Unaware of basic economic tenants, Massachusetts increased demand for medical services without an equal increase in the supply of doctors--leading to reduced access for all--with waiting times increasing to approximately eight weeks to see a primary care doctor and longer still to see a specialist.
Did it save costs? Not exactly, as costs have increased 10% each year to cover the newly insured 169,000 people the program serves, exceeding the program’s projected budget by tens of millions of dollars and contributing to the state’s $6 billion dollar budget deficit projected for fiscal year 2009-2010.
Yet Jon Kingsdale, Executive Director of the Commonwealth Health Insurance Connector Authority (which oversees the subsidized portion of the plan) calls it “an unqualified success.” In the July 2009 edition of Medical Economics he stated, “Cost is clearly the next frontier but in terms of the primary goal of getting everybody covered it’s been an unqualified success.” This is consistent with the logic which existed in the housing industry prior to it reaching its natural conclusion.
If he remains consistent in mirroring the Massachusetts plan President Obama will be guilty of another fabrication-allowing you to keep your own doctor. The Massachusetts Medical Society is litigating against a system that categorizes doctors by “tiering” them based on evaluation guidelines set up by the Group Insurance Commission which oversees health insurance for about 300,000 state and local public employees. Physicians are rated or tiered based on billing claims data. Physicians deemed more costly are assigned lower tier rating and their patients are penalized with higher co-pays. Obviously if a doctor cares for a sicker population of patients they will naturally incur a greater cost to the system. Many of these sicker patients, usually poorer, will likely need to choose another doctor and not necessarily a better one.

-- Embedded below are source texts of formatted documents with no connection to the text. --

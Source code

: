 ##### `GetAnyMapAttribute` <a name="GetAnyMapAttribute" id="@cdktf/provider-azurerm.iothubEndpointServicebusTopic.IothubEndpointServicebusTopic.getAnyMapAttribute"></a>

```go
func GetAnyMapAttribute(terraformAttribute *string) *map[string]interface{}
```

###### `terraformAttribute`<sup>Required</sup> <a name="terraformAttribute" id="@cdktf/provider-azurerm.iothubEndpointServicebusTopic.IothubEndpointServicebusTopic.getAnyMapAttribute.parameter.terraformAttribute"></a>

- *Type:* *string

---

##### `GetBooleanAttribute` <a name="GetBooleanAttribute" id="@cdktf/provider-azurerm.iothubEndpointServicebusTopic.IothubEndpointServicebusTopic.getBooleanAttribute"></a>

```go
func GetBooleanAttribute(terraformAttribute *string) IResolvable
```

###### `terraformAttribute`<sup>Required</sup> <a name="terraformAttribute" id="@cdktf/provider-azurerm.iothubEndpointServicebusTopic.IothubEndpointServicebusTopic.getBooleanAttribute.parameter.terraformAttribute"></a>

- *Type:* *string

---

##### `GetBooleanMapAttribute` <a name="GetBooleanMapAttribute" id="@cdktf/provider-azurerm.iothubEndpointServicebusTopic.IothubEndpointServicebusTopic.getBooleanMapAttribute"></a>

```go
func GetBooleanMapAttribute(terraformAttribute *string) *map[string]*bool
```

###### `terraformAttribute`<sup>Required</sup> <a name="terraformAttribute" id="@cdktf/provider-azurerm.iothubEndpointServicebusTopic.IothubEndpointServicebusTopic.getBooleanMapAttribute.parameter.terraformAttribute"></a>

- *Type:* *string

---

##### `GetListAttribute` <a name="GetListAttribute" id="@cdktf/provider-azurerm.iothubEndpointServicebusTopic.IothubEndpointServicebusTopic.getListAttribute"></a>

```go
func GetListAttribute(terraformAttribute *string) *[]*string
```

Dr. Sally Ginsburg, a Massachusetts pediatrician, is frustrated by this system. She states, “They have used claims data, not clinical data, as the basis of this approach [tiering]. There is no way [that] the average Joe/Joan out there is looking at this information and thinking that I am as good as my fellow MD with a Tier 1 rating. Is this slander? Yes, I think it is, particularly if the methodology used is biased and the data employed are flawed.” Doctors who succumb to this will do the government’s bidding by denying and rationing care to claim a Tier 1 rating.
On pages 16 and 17 of the onerous 1018 page H.R. 3200 is the true testimony to the President’s poverty of principle when it comes to being forthright with the American people on his designs for health care. Here is where mouthing platitudes rubs against reality. Mr. Obama states that you will be able to keep your current health insurance if you so desire. What he does not tell you, and what is clear in this section of the bill, is that after year one of this bill’s passage there will be no choice for independent private insurance. All insurance will need to pass muster with the government to enter a health insurance exchange like in Massachusetts or it will not be available at all.
When will the Janus mask of this administration be pulled away to reveal its true features? I pray now.